The diameter function can capture homogeneity and polarization, but not some other distributions such as “balanced”. A detailed discussion on different functions for capturing rating distributions is provided in our technical report [12].

2.2 Multi-Objective Optimization Principles

We propose to use the quality dimensions (coverage, diversity and rating distribution) defined as optimization objectives. When dealing with more than one dimension to optimize, there may be many incomparable group-sets. For instance, for a set of ratings R, we can form two group-sets, \(G_1\) with \( coverage (G_1,R)=0.8\) and \( diversity (G_1,R) = 0.4\) and \(G_2\) with \( coverage (G_2,R)=0.5\) and \( diversity (G_2,\) R) \(=\) 0.7. Each group-set has its own advantage: the former has higher coverage and the latter has higher diversity. Another group-set \(G_3\) with \( coverage (G_3,R)=0.5\) and \( diversity (G_3,R) = 0.2\) has no advantage compared to \(G_1\), hence it can be ignored. In other words, \(G_3\) is dominated by \(G_1\). In this section, we borrow the terminology of Multi-Objective optimization [5] and define these concepts.

Definition 2 (Plan)

Plan \(p_i\), associated to a group-set \(G_i\) for a set of rating records \(R \subseteq \mathcal{R}\), is a tuple

\(\langle |G_i|,coverage(G_i,R),diversity(G_i,R), diameter (G_i)\rangle \).

Definition 3 (Sub-plan)

Plan \(p_i\) is the sub-plan of another plan \(p_j\) if their associated group-sets satisfy \(G_i \subseteq G_j\).

Definition 4 (Dominance)

Plan \(p_1\) dominates \(p_2\) if \(p_1\) has better or equivalent values than \(p_2\) in every objective. The term “better” is equivalent to “greater” for maximization objectives (e.g., diversity, coverage and polarization), and “lower” for minimization ones (e.g., homogeneity). Furthermore, plan \(p_1\) strictly dominates \(p_2\) if \(p_1\) dominates \(p_2\) and the values of objectives for \(p_1\) and \(p_2\) are not equal.

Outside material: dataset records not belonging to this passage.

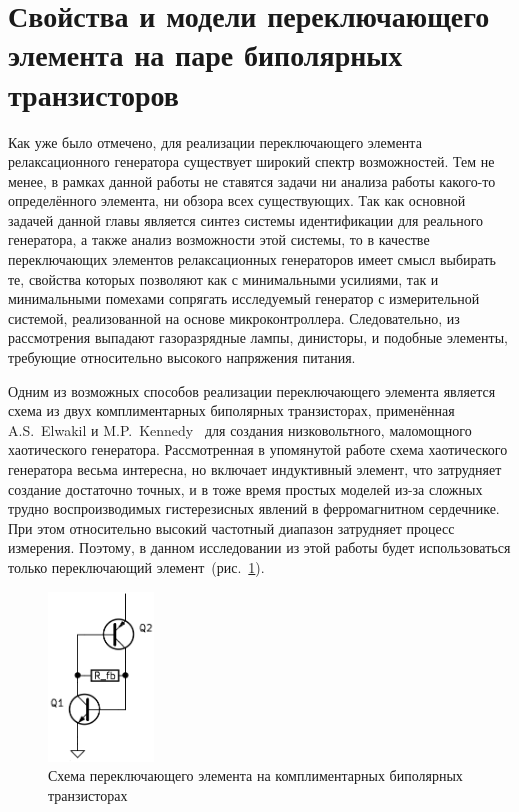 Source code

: \section{Свойства и модели переключающего элемента на паре биполярных транзисторов}
\label{atu:sec:relax3d_sw}

Как уже было отмечено, для реализации переключающего элемента релаксационного генератора
существует широкий спектр возможностей. Тем не менее, в рамках данной работы
не ставятся задачи ни анализа работы какого-то определённого элемента,
ни обзора всех существующих. Так как основной задачей данной главы является
синтез системы идентификации для реального генератора, а также
анализ возможности этой системы, то в качестве
переключающих элементов релаксационных генераторов имеет смысл выбирать
те, свойства которых позволяют как с минимальными усилиями,
так и минимальными помехами сопрягать исследуемый генератор
с измерительной системой, реализованной на основе микроконтроллера.
Следовательно, из рассмотрения выпадают газоразрядные лампы,
динисторы, и подобные элементы, требующие относительно
высокого напряжения питания.

Одним из возможных способов реализации переключающего элемента
является схема из двух комплиментарных биполярных транзисторах,
применённая A.S.~Elwakil и M.P.~Kennedy~\cite{kennedy1999}
для создания низковольтного, маломощного хаотического генератора.
Рассмотренная в упомянутой работе схема хаотического генератора
весьма интересна, но включает индуктивный элемент,
что затрудняет создание достаточно точных, и в тоже время простых моделей
из-за сложных трудно воспроизводимых гистерезисных явлений в
ферромагнитном сердечнике. При этом относительно высокий частотный диапазон
затрудняет процесс измерения. Поэтому, в данном исследовании
из этой работы будет использоваться только переключающий элемент~(рис.~\ref{atu:f:relax3d_switch}).

\begin{figure}[htb!]
  \centerline{\includegraphics[width=0.25\textwidth]{p/relax3d_switch.png} }
  \caption{Схема переключающего элемента на комплиментарных биполярных транзисторах}
  \label{atu:f:relax3d_switch}
\end{figure}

Definition 5 (Pareto Plan)

Plan p is Pareto if no other plan strictly dominates p. The set of all Pareto plans is denoted as \(\mathcal{P}\).

3 Problem Definition

We define our constrained Multi-Objective optimization problem as follows: for a given set of rating records R and integer constants \(\sigma \) and k (number of groups), the problem is to identify all group-sets, such that each group-set G satisfies:

  • \( coverage (G,R)\) is maximized;

  • \( diversity (G,R)\) is maximized;

  • \( rDistb (G)\) is optimized;

  • \(|G| \le k\);

  • \(\forall g \in G: |g| \ge \sigma \).

Note that our problem focuses on group-sets in opposition to individual groups, which is a clear distinction from the literature. The last constraint in our problem states that a group g should contain at least \(\sigma \) rating records, an application-defined threshold. For example, if we fix \(\sigma \) to 10 rating records, the groups highlighted in gray in Fig. 2 will not be returned. Note that while we always maximize coverage and diversity, we may either minimize (e.g., in case of homogeneity) or maximize (e.g., in case of polarization) the diameter based on the analyst’s needs. We state the complexity of our problem as follows.

Theorem 1

The decision version of our problem is NP-Complete.

Proof

(sketch). It is shown in [4] that a single-objective optimization problem for user group discovery is NP-Complete by a reduction from the Exact 3-Set Cover problem (EC3). There, homogeneity is maximized and a threshold on coverage is satisfied. In our case, two new conflicting dimensions (diversity and coverage) are added. This means that the problem in [4] is a special case of ours, hence our problem is obviously harder.    \(\square \)

4 Algorithm

The main challenge in designing an algorithm for user group discovery, is the Multi-Objective nature of the problem. A Multi-Objective problem can be easily solved if it is possible to combine all objective dimensions into a single dimension (scalarization), or if optimizing one dimension leads an optimized value for other dimensions.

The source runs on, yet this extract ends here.